The Maharashtra government has extended its caste hiring quotas into the booming private sector. Because if you happen across an avian that lays ovoids of gold, the first thing to do is to throttle her.
“We’ve already been suffering under many constraints, like socialist economic planning and labour restrictions,” says Rahul Bajaj, chairman of Bajaj Auto, the world’s largest manufacturer of scooters and motorcycles and one of India’s largest companies. “If we implement reservations, we’ll have no way to become internationally competitive.”It’s another example of legacy capture, where programs intended to be temporary are never discontinued. The system adjusts to the new baseline, the constituencies sucking on the taxpayer teat spend part of the windfall on lobbying, and the subsidies are only ever expanded (e.g. U.S. timber subsidies, weapons programs that the Pentagon doesn’t want but can’t cancel):
Many say the constitution intended reservations as a temporary measure. But the rising political clout of low-caste Indians (who make up some 50% of the population) prevented the programme from being discontinued. Instead, it was expanded to include Indians from lower-middle positions in the caste hierarchy… Singh’s reforms made a mockery of the affirmative-action policy, entitling over 90% of the population in some states to reserved jobs.
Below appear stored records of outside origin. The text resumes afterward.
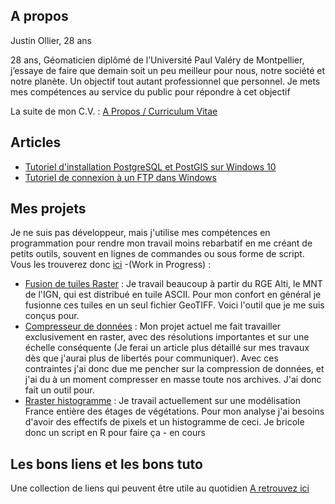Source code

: ## A propos
Justin Ollier, 28 ans

28 ans, Géomaticien diplômé de l’Université Paul Valéry de Montpellier, j’essaye de faire que demain soit un peu meilleur pour nous, notre société et notre planète. Un objectif tout autant professionnel que personnel. Je mets mes compétences au service du public pour répondre à cet objectif

La suite de mon C.V. : [A Propos / Curriculum Vitae ](https://monsieurj42.github.io/curiculum)

## Articles
- [Tutoriel d'installation PostgreSQL et PostGIS sur Windows 10](https://monsieurj42.github.io/article/2_tuto_instal_PG_windows)
- [Tutoriel de connexion à un FTP dans Windows](https://monsieurj42.github.io/article/1_tuto_co_ftp_windows)

## Mes projets
Je ne suis pas développeur, mais j'utilise mes compétences en programmation pour rendre mon travail moins rebarbatif en me créant de petits outils, souvent en lignes de commandes ou sous forme de script. Vous les trouverez donc [ici](https://github.com/MonsieurJ42?tab=repositories) -(Work in Progress) :
- [Fusion de tuiles Raster](https://github.com/MonsieurJ42/fusion_de_tuiles_raster) : Je travail beaucoup à partir du RGE Alti, le MNT de l'IGN, qui est distribué en tuile ASCII. Pour mon confort en général je fusionne ces tuiles en un seul fichier GeoTIFF. Voici l'outil que je me suis conçus pour.
- [Compresseur de données](https://github.com/MonsieurJ42/compresseur_de_donnees) : Mon projet actuel me fait travailler exclusivement en raster, avec des résolutions importantes et sur une échelle conséquente (Je ferai un article plus détaillé sur mes travaux dès que j'aurai plus de libertés pour communiquer). Avec ces contraintes j'ai donc due me pencher sur la compression de données, et j'ai du à un moment compresser en masse toute nos archives. J'ai donc fait un outil pour.
- [Rraster histogramme](https://github.com/MonsieurJ42/Rraster_histo) : Je travail actuellement sur une modélisation France entière des étages de végétations. Pour mon analyse j'ai besoins d'avoir des effectifs de pixels et un histogramme de ceci. Je bricole donc un script en R pour faire ça - en cours

## Les bons liens et les bons tuto
Une collection de liens qui peuvent être utile au quotidien
[A retrouvez ici](https://monsieurj42.github.io/les_bons_liens_et_les_bons_tuto)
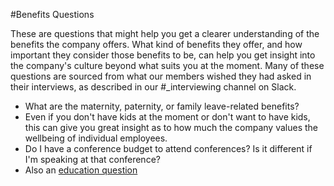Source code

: #Benefits Questions

These are questions that might help you get a clearer understanding of the benefits the company offers.  What kind of benefits they offer, and how important they consider those benefits to be, can help you get insight into the company's culture beyond what suits you at the moment.  Many of these questions are sourced from what our members wished they had asked in their interviews, as described in our #_interviewing channel on Slack.

*  What are the maternity, paternity, or family leave-related benefits?
  *  Even if you don't have kids at the moment or don't want to have kids, this can give you great insight as to how much the company values the wellbeing of individual employees.
*  Do I have a conference budget to attend conferences?  Is it different if I'm speaking at that conference?
  *  Also an [education question]()
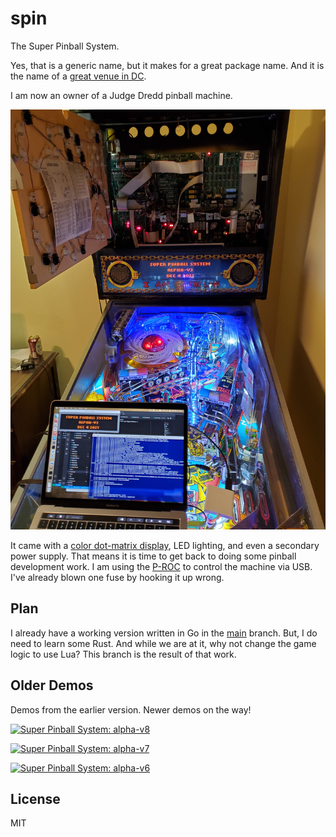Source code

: # spin

The Super Pinball System.

Yes, that is a generic name, but it makes for a great package name.
And it is the name of a [great venue in DC](https://wearespin.com/location/washington-dc/).

I am now an owner of a Judge Dredd pinball machine.

![Judge Dredd](judge-dredd.jpg)

It came with a [color dot-matrix display](https://www.colordmd.com/), LED
lighting, and even a secondary power supply. That means it is time to get back
to doing some pinball development work. I am using the
[P-ROC](https://www.multimorphic.com/store/circuit-boards/p-roc/) to control
the machine via USB. I've already blown one fuse by hooking it up wrong.

## Plan

I already have a working version written in Go in the
[main](https://github.com/drop-target-pinball/spin/tree/main) branch. But,
I do need to learn some Rust. And while we are at it, why not change the
game logic to use Lua? This branch is the result of that work.

## Older Demos

Demos from the earlier version. Newer demos on the way!

[![Super Pinball System: alpha-v8](https://img.youtube.com/vi/8MO_zlPVimo/0.jpg)](https://youtu.be/8MO_zlPVimo "Super Pinball System: alpha-v8")

[![Super Pinball System: alpha-v7](https://img.youtube.com/vi/LSEnGz4i4sg/0.jpg)](https://youtu.be/LSEnGz4i4sg "Super Pinball System: alpha-v7")

[![Super Pinball System: alpha-v6](https://img.youtube.com/vi/3ZsQgoLa-z0/0.jpg)](https://youtu.be/3ZsQgoLa-z0 "Super Pinball System: alpha-v6")

## License

MIT
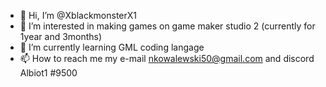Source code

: - 👋 Hi, I’m @XblackmonsterX1
- 👀 I’m interested in making games on game maker studio 2 (currently for 1year and 3months)
- 🌱 I’m currently learning GML coding langage
- 📫 How to reach me my e-mail nkowalewski50@gmail.com and discord Albiot1 #9500


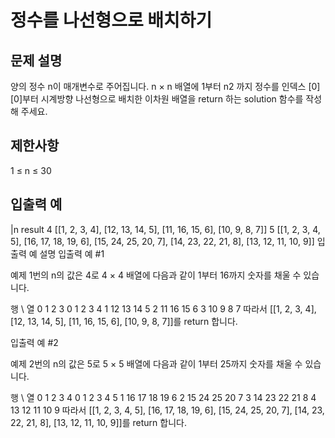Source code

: # 정수를 나선형으로 배치하기


## 문제 설명
양의 정수 n이 매개변수로 주어집니다. n × n 배열에 1부터 n2 까지 정수를 인덱스 [0][0]부터 시계방향 나선형으로 배치한 이차원 배열을 return 하는 solution 함수를 작성해 주세요.

## 제한사항
1 ≤ n ≤ 30

## 입출력 예
|n	result
4	[[1, 2, 3, 4], [12, 13, 14, 5], [11, 16, 15, 6], [10, 9, 8, 7]]
5	[[1, 2, 3, 4, 5], [16, 17, 18, 19, 6], [15, 24, 25, 20, 7], [14, 23, 22, 21, 8], [13, 12, 11, 10, 9]]
입출력 예 설명
입출력 예 #1

예제 1번의 n의 값은 4로 4 × 4 배열에 다음과 같이 1부터 16까지 숫자를 채울 수 있습니다.

행 \ 열	0	1	2	3
0	1	2	3	4
1	12	13	14	5
2	11	16	15	6
3	10	9	8	7
따라서 [[1, 2, 3, 4], [12, 13, 14, 5], [11, 16, 15, 6], [10, 9, 8, 7]]를 return 합니다.

입출력 예 #2

예제 2번의 n의 값은 5로 5 × 5 배열에 다음과 같이 1부터 25까지 숫자를 채울 수 있습니다.

행 \ 열	0	1	2	3	4
0	1	2	3	4	5
1	16	17	18	19	6
2	15	24	25	20	7
3	14	23	22	21	8
4	13	12	11	10	9
따라서 [[1, 2, 3, 4, 5], [16, 17, 18, 19, 6], [15, 24, 25, 20, 7], [14, 23, 22, 21, 8], [13, 12, 11, 10, 9]]를 return 합니다.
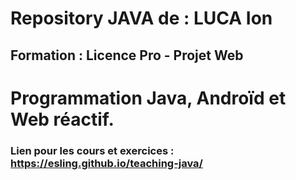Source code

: # Repository JAVA de : LUCA Ion
## Formation : Licence Pro - Projet Web
# Programmation Java, Androïd et Web réactif.
### Lien pour les cours et exercices : https://esling.github.io/teaching-java/



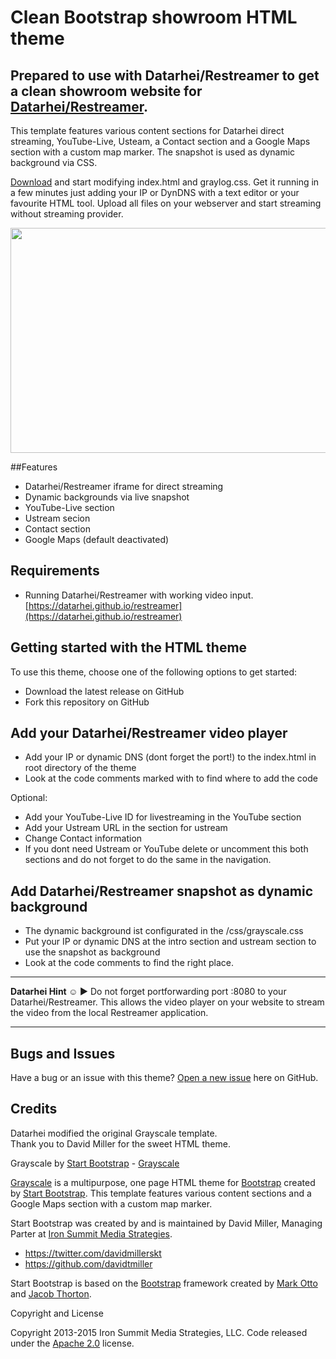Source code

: # Clean Bootstrap showroom HTML theme
## Prepared to use with Datarhei/Restreamer to get a clean showroom website for [Datarhei/Restreamer](https://datarhei.github.io/restreamer).  
This template features various content sections for Datarhei direct streaming, YouTube-Live, Usteam, a Contact section and a Google Maps section with a custom map marker. The snapshot is used as dynamic background via CSS. 

[Download](https://github.com/datarhei/showroom-html-theme/archive/gh-pages.zip) and start modifying index.html and graylog.css. Get it running in a few minutes just adding your IP or DynDNS with a text editor or your favourite HTML tool. Upload all files on your webserver and start streaming without streaming provider.

<img src="https://datarhei.github.io/restreamer/img/showroom-theme-scr.jpg" width="640" height="360">

##Features

* Datarhei/Restreamer iframe for direct streaming
* Dynamic backgrounds via live snapshot
* YouTube-Live section
* Ustream secion
* Contact section
* Google Maps (default deactivated)

## Requirements
* Running Datarhei/Restreamer with working video input. [https://datarhei.github.io/restreamer](https://datarhei.github.io/restreamer)

## Getting started with the HTML theme

To use this theme, choose one of the following options to get started:
* Download the latest release on GitHub
* Fork this repository on GitHub

## Add your Datarhei/Restreamer video player
* Add your IP or dynamic DNS (dont forget the port!) to the index.html in root directory of the theme
* Look at the code comments marked with <!-- --> to find where to add the code

Optional: 
* Add your YouTube-Live ID for livestreaming in the YouTube section
* Add your Ustream URL in the section for ustream
* Change Contact information
* If you dont need Ustream or YouTube delete or uncomment this both sections and do not forget to do the same in the navigation.

## Add Datarhei/Restreamer snapshot as dynamic background
* The dynamic background ist configurated in the /css/grayscale.css
* Put your IP or dynamic DNS at the intro section and ustream section to use the snapshot as background
* Look at the code comments to find the right place.

---
**Datarhei Hint ☺ ►**  Do not forget portforwarding port :8080 to your Datarhei/Restreamer. This allows the video player on your website to stream the video from the local Restreamer application.

---
## Bugs and Issues

Have a bug or an issue with this theme? [Open a new issue](https://github.com/datarhei/showroom/issues) here on GitHub.

## Credits
Datarhei modified the original Grayscale template.  
Thank you to David Miller for the sweet HTML theme. 

Grayscale by [Start Bootstrap](http://startbootstrap.com/) - [Grayscale](http://startbootstrap.com/template-overviews/grayscale/)  

[Grayscale](http://startbootstrap.com/template-overviews/grayscale/) is a multipurpose, one page HTML theme for [Bootstrap](http://getbootstrap.com/) created by [Start Bootstrap](http://startbootstrap.com/). This template features various content sections and a Google Maps section with a custom map marker.    

Start Bootstrap was created by and is maintained by David Miller, Managing Parter at [Iron Summit Media Strategies](http://www.ironsummitmedia.com/).  

* https://twitter.com/davidmillerskt
* https://github.com/davidtmiller  

Start Bootstrap is based on the [Bootstrap](http://getbootstrap.com/) framework created by [Mark Otto](https://twitter.com/mdo) and [Jacob Thorton](https://twitter.com/fat).  

Copyright and License   

Copyright 2013-2015 Iron Summit Media Strategies, LLC. Code released under the [Apache 2.0](https://github.com/IronSummitMedia/startbootstrap-grayscale/blob/gh-pages/LICENSE) license.
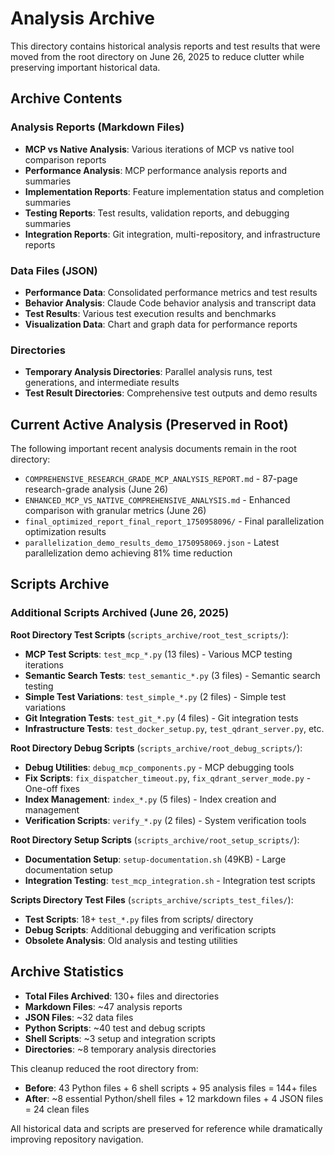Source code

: # Analysis Archive

This directory contains historical analysis reports and test results that were moved from the root directory on June 26, 2025 to reduce clutter while preserving important historical data.

## Archive Contents

### Analysis Reports (Markdown Files)
- **MCP vs Native Analysis**: Various iterations of MCP vs native tool comparison reports
- **Performance Analysis**: MCP performance analysis reports and summaries  
- **Implementation Reports**: Feature implementation status and completion summaries
- **Testing Reports**: Test results, validation reports, and debugging summaries
- **Integration Reports**: Git integration, multi-repository, and infrastructure reports

### Data Files (JSON)
- **Performance Data**: Consolidated performance metrics and test results
- **Behavior Analysis**: Claude Code behavior analysis and transcript data
- **Test Results**: Various test execution results and benchmarks
- **Visualization Data**: Chart and graph data for performance reports

### Directories
- **Temporary Analysis Directories**: Parallel analysis runs, test generations, and intermediate results
- **Test Result Directories**: Comprehensive test outputs and demo results

## Current Active Analysis (Preserved in Root)

The following important recent analysis documents remain in the root directory:

- `COMPREHENSIVE_RESEARCH_GRADE_MCP_ANALYSIS_REPORT.md` - 87-page research-grade analysis (June 26)
- `ENHANCED_MCP_VS_NATIVE_COMPREHENSIVE_ANALYSIS.md` - Enhanced comparison with granular metrics (June 26)
- `final_optimized_report_final_report_1750958096/` - Final parallelization optimization results
- `parallelization_demo_results_demo_1750958069.json` - Latest parallelization demo achieving 81% time reduction

## Scripts Archive

### Additional Scripts Archived (June 26, 2025)

**Root Directory Test Scripts** (`scripts_archive/root_test_scripts/`):
- **MCP Test Scripts**: `test_mcp_*.py` (13 files) - Various MCP testing iterations
- **Semantic Search Tests**: `test_semantic_*.py` (3 files) - Semantic search testing
- **Simple Test Variations**: `test_simple_*.py` (2 files) - Simple test variations
- **Git Integration Tests**: `test_git_*.py` (4 files) - Git integration tests
- **Infrastructure Tests**: `test_docker_setup.py`, `test_qdrant_server.py`, etc.

**Root Directory Debug Scripts** (`scripts_archive/root_debug_scripts/`):
- **Debug Utilities**: `debug_mcp_components.py` - MCP debugging tools
- **Fix Scripts**: `fix_dispatcher_timeout.py`, `fix_qdrant_server_mode.py` - One-off fixes
- **Index Management**: `index_*.py` (5 files) - Index creation and management
- **Verification Scripts**: `verify_*.py` (2 files) - System verification tools

**Root Directory Setup Scripts** (`scripts_archive/root_setup_scripts/`):
- **Documentation Setup**: `setup-documentation.sh` (49KB) - Large documentation setup
- **Integration Testing**: `test_mcp_integration.sh` - Integration test scripts

**Scripts Directory Test Files** (`scripts_archive/scripts_test_files/`):
- **Test Scripts**: 18+ `test_*.py` files from scripts/ directory
- **Debug Scripts**: Additional debugging and verification scripts
- **Obsolete Analysis**: Old analysis and testing utilities

## Archive Statistics

- **Total Files Archived**: 130+ files and directories
- **Markdown Files**: ~47 analysis reports
- **JSON Files**: ~32 data files
- **Python Scripts**: ~40 test and debug scripts
- **Shell Scripts**: ~3 setup and integration scripts
- **Directories**: ~8 temporary analysis directories

This cleanup reduced the root directory from:
- **Before**: 43 Python files + 6 shell scripts + 95 analysis files = 144+ files
- **After**: ~8 essential Python/shell files + 12 markdown files + 4 JSON files = 24 clean files

All historical data and scripts are preserved for reference while dramatically improving repository navigation.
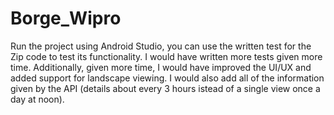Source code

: # Borge_Wipro
Run the project using Android Studio, you can use the written test for the Zip code to test its functionality. 
I would have written more tests given more time. Additionally, given more time, I would have improved the UI/UX 
and added support for landscape viewing. I would also add all of the information given by the API (details about every
3 hours istead of a single view once a day at noon).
And the new regulations provide yet another stream of bribery revenue for government employees to look the other way:
Perhaps the haphazard and incomplete enforcement of reservations in the public sector offers a clue to the likely fate of the Maharashtra law. In the end, it might only apply to companies in which the government holds a stake.
The debate closely echoes that over affirmative action in the U.S.:
“Take the Nadars [a South Indian caste]. They’re filthy rich and yet they get preference over [higher-caste] Brahmins everywhere in Tamil Nadu. For all the things Brahmins did [to the lower castes] 100 years ago, you can’t keep penalizing them,” says K. Mahesh, chairman and managing director of Sundaram Brake Linings.
The reservations restrict the hiring market, similar to a no-bid government contract. But a Dalit leader conflates business efficiency with racism:
When industry suggests that requiring companies to fill positions with Dalit personnel will erode efficiency, it implies that Dalits are by nature incompetent, he argues. “I would say the very tone and tenor of these reactions against reservations from the corporate leaders constitutes reason enough for reservation in the private sector.”
Maharashtra has sparked a debate on whether the Indian government should adopt its quotas. For a nation still struggling with the yoke of a centrally-planned economy, that would be a major step back. Helping the poor get a leg up is a worthy goal, but it’s best accomplished via economic growth and transparent markets. Let’s hope prime minister Manmohan Singh, a free marketer and financial reformer, shoots down this trial balloon.